This notebook explores methods for comparing two different textual datasets to identify the terms that are distinct to each one:

* Difference of proportions (described in [Monroe et al. 2009, Fighting Words](http://languagelog.ldc.upenn.edu/myl/Monroe.pdf) section 3.2.2
* Mann-Whitney rank-sums test (described in [Kilgarriff 2001, Comparing Corpora](https://www.sketchengine.eu/wp-content/uploads/comparing_corpora_2001.pdf), section 2.3)

In [90]:
import sys, operator
from collections import Counter
from scipy.stats import mannwhitneyu

In [91]:
# the convote data is already tokenized so just split on whitespace
repub_tokens=open("../data/repub.convote.txt", encoding="utf-8").read().split(" ")
dem_tokens=open("../data/dem.convote.txt", encoding="utf-8").read().split(" ")

Q1: First, calculate the simple "difference of proportions" measure from Monroe et al.'s "Fighting Words", section 3.2.2.  What are the top ten terms in this measurement that are most republican and most democrat?

In [92]:
def count_differences(one_tokens, two_tokens):
    one_N=len(one_tokens)
    two_N=len(two_tokens)
    
    one_counts=Counter()
    two_counts=Counter()
    
    vocab={}
    for token in one_tokens:
        one_counts[token]+=1
        vocab[token]=1
        
    for token in two_tokens:
        two_counts[token]+=1    
        vocab[token]=1
        
    differences={}
    for word in vocab:
        freq1=one_counts[word]/one_N
        freq2=two_counts[word]/two_N
        
        diff=freq1-freq2
        differences[word]=diff
        
    return differences

def difference_of_proportions(one_tokens, two_tokens):

    differences=count_differences(one_tokens, two_tokens)
    
    sorted_differences = sorted(differences.items(), key=operator.itemgetter(1))
    print ("More Republican:")
    for k,v in sorted_differences[:10]:
        print ("%s\t%s" % (k,v))
    print("\nMore Democrat:")
    for k,v in reversed(sorted_differences[-10:]):

        print ("%s\t%s" % (k,v))
        

In [93]:
difference_of_proportions(dem_tokens, repub_tokens)

More Republican:
i	-0.002870948015418236
we	-0.0020739540633471117
and	-0.0017279456625680124
of	-0.0014950519581076668
,	-0.00105321588184943
chairman	-0.0009598934247981516
that	-0.000945583476245123
as	-0.0009124972356492223
gentleman	-0.0008093810284795912
a	-0.0008020309007514565

More Democrat:
not	0.0015745433184340962
$	0.0015095648428079297
cuts	0.001031315818425968
bill	0.0010228370409021796
republican	0.001001288082839861
budget	0.0009261863664701928
billion	0.0008820967153998979
would	0.0007701123575280444
health	0.0007538336601492987
for	0.0007352277281844066


Simply analyzing the difference in relative frequencies has a number of downsides: 1.) As Monroe et al (2009) points out (and we can see here as well), it tends to emphasize high-frequency words (be sure you understand why).  2.) We're not measuring whether a difference is statistically meaningful or just due to chance; the $\chi^2$ test is one method (described in Kilgarriff 2001 and in the context of collocations in Manning and Schuetze [here](https://nlp.stanford.edu/fsnlp/promo/colloc.pdf)) that addresses the desideratum of finding statistically significant terms, but it too has another downside: 3.) Simply counting up the total number of mentions of a term doesn't account for the "burstiness" of language -- if we see the word "Dracula" in a text, we're probably going to see it again in that same text.  The occurrence of words are not independent random events; they are tightly coupled with each other.
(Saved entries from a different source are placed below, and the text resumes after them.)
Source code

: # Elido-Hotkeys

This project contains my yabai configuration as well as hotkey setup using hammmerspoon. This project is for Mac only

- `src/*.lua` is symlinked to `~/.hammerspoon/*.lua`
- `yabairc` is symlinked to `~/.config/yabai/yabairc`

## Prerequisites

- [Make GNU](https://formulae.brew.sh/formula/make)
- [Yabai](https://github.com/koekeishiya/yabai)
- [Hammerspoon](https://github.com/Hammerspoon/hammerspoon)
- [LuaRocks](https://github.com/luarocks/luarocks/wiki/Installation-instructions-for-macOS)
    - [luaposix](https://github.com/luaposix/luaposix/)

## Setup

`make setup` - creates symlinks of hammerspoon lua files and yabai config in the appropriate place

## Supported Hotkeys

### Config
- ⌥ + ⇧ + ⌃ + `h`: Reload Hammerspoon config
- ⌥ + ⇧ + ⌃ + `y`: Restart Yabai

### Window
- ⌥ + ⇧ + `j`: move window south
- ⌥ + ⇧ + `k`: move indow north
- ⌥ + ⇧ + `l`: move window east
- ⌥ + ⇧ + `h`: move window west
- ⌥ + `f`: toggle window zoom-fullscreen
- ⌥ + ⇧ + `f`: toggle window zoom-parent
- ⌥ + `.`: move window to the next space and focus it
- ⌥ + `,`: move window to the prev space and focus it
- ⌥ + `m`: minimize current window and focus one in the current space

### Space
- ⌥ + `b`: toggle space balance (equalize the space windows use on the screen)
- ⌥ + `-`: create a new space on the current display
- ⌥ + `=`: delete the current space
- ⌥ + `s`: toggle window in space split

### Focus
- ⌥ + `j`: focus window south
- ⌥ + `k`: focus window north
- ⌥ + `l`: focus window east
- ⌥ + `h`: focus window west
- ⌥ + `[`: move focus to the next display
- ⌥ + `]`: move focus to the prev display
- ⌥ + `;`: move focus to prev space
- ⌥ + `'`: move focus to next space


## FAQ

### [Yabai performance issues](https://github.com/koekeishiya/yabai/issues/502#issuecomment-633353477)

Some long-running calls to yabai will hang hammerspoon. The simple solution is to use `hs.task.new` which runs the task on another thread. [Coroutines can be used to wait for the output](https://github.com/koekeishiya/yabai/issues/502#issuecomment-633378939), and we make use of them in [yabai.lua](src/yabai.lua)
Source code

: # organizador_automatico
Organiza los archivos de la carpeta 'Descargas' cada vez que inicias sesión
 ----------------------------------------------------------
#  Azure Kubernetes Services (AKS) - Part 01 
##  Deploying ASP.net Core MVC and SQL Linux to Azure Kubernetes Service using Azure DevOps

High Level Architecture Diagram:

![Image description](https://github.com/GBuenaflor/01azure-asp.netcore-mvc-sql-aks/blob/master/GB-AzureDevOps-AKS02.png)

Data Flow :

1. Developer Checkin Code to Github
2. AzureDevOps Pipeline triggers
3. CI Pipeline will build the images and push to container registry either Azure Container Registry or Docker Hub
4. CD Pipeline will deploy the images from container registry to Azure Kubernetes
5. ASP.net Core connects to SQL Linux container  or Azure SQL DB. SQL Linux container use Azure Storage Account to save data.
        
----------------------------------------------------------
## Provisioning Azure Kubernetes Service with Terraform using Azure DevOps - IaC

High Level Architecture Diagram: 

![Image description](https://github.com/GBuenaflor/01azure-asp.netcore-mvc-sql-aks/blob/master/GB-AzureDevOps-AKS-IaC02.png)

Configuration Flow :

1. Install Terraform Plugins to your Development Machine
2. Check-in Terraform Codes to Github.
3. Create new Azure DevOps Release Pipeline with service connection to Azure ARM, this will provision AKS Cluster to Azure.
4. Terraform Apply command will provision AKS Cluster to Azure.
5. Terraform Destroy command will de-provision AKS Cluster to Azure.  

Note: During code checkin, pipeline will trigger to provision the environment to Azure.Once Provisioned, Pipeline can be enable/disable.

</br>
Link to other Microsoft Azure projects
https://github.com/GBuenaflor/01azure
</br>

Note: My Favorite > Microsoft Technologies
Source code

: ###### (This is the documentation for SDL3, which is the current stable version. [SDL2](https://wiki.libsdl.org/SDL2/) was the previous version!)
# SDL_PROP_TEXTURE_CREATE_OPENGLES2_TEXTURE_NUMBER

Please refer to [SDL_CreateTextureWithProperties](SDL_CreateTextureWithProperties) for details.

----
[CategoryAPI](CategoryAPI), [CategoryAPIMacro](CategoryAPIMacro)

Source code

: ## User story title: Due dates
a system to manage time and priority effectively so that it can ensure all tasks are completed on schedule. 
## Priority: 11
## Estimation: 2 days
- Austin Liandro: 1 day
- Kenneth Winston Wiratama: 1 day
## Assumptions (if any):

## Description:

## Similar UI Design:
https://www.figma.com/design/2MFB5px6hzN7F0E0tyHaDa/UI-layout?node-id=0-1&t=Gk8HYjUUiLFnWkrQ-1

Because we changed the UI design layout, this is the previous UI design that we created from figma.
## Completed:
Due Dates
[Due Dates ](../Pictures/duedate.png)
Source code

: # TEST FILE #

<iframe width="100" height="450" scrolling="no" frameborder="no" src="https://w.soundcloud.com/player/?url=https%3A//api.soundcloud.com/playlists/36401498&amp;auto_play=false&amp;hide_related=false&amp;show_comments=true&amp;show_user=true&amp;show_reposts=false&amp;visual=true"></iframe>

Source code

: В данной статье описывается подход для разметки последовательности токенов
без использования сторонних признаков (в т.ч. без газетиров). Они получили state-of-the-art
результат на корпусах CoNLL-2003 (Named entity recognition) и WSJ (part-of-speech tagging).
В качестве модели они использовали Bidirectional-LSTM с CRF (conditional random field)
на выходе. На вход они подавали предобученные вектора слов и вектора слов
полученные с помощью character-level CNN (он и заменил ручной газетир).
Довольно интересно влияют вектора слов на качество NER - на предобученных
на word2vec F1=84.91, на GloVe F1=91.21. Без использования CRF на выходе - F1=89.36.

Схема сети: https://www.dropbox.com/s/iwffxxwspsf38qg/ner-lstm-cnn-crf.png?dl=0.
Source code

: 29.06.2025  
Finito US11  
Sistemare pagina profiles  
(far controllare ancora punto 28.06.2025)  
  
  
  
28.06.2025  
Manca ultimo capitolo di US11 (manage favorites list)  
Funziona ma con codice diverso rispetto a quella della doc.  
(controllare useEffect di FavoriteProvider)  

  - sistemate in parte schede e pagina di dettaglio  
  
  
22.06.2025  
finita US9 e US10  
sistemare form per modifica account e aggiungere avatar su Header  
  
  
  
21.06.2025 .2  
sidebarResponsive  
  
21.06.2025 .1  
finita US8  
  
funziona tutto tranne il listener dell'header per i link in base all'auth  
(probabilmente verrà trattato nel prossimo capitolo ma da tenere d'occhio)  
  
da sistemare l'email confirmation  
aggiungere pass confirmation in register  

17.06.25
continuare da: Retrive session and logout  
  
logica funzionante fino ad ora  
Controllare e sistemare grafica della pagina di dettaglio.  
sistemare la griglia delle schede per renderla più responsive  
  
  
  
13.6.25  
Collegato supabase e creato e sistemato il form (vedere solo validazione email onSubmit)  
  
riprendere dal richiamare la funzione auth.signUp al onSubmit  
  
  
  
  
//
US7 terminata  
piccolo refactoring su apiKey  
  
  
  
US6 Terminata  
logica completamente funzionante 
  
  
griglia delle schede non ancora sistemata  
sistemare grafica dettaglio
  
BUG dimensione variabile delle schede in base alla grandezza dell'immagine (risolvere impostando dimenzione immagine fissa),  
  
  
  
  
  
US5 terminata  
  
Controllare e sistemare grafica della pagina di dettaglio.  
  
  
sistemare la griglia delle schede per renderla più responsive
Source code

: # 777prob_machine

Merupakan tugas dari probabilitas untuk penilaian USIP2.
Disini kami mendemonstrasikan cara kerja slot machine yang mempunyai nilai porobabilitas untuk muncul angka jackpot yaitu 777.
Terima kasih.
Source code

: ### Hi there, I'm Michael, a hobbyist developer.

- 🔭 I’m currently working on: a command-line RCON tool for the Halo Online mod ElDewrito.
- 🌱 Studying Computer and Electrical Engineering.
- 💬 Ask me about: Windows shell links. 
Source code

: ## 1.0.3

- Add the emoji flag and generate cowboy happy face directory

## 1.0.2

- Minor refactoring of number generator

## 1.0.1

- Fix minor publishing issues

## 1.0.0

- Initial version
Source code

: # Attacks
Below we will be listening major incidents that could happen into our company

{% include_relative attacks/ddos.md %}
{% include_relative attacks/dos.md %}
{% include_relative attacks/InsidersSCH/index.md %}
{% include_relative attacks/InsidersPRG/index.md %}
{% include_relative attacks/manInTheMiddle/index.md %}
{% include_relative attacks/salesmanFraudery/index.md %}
If we're trying to understanding the robust differences between two corpora, we might prefer to prioritize words that show up more frequently *everywhere* in corpus A (but not in corpus B) over those that show up only very frequently within narrow slice of A (such as one text in a genre, one chapter in a book, or one speaker when measuring the differences between policital parties).

Q2 (check-plus): One measure that does account for this burstiness is the adaptation by corpus linguistics of the non-parametric Mann-Whitney rank-sum test. The specific adaptation of this test for text is described in Kilgarriff 2001, section 2.3.  Implement this test using a fixed chunk size of 500 and the [scikit-learn mannwhitneyu function](https://docs.scipy.org/doc/scipy/reference/generated/scipy.stats.mannwhitneyu.html); what are the top ten terms in this measurement that are most republican and most democrat? 

In [98]:
# convert a sequence of tokens into counts for each chunkLength-word window
def get_chunk_counts(tokens, chunkLength):
    chunks=[]
    for i in range(0, len(tokens), chunkLength):
            counts=Counter()
            for j in range(chunkLength):
                if i+j < len(tokens):
                    counts[tokens[i+j]]+=1
            chunks.append(counts)
    return chunks

# calculate mann-whitney test for each word in vocabulary
def mann_whitney(one_tokens, two_tokens):

    chunkLength=500
    one_chunks=get_chunk_counts(one_tokens, chunkLength)
    two_chunks=get_chunk_counts(two_tokens, chunkLength)
    
    # vocab is the union of terms in both sets
    vocab={}
    
    for chunk in one_chunks:
        for word in chunk:
            vocab[word]=1
    for chunk in two_chunks:
        for word in chunk:
            vocab[word]=1
    
    pvals={}
    
    for word in vocab:
        
        a=[]
        b=[]
        
        # Note a and b can be different lengths (i.e., different sample sizes)
        # 
        # See Mann and Whitney (1947), "On a Test of Whether one of Two Random 
        # Variables is Stochastically Larger than the Other"
        # https://projecteuclid.org/download/pdf_1/euclid.aoms/1177730491
        
        # (This is part of their innovation over the case of equal sample sizes in Wilcoxon 1945)
        
        for chunk in one_chunks:
            a.append(chunk[word])
        for chunk in two_chunks:
            b.append(chunk[word])

        statistic,pval=mannwhitneyu(a,b, alternative="two-sided")
        
        # We'll use the p-value as our quantity of interest.  [Note in the normal appproximation
        # that Mann-Whitney uses to assess significance for large sample sizes, the significance 
        # of the raw statistic depends on the number of ties in the data, so the statistic itself
        # isn't exactly comparable across different words]
        pvals[word]=pval

    return pvals
    
# calculate mann-whitneyfor each word in vocabulary and present the top 10 terms for each group
def mann_whitney_analysis(one_tokens, two_tokens):
    
    pvals=mann_whitney(one_tokens, two_tokens)
    
    # Mann-Whitney tells us the significance of a term's difference in two groups, but we also 
    # need the directionality of that difference (whether it's used more by group A or group B. 
    
    # Let's use our difference-in-proportions function above to check the directionality.  
    # [Note we could also measure directionality by checking whether the Mann-Whitney statistic
    # is greater or less than the mean=len(one_chunks)*len(two_chunks)*0.5.]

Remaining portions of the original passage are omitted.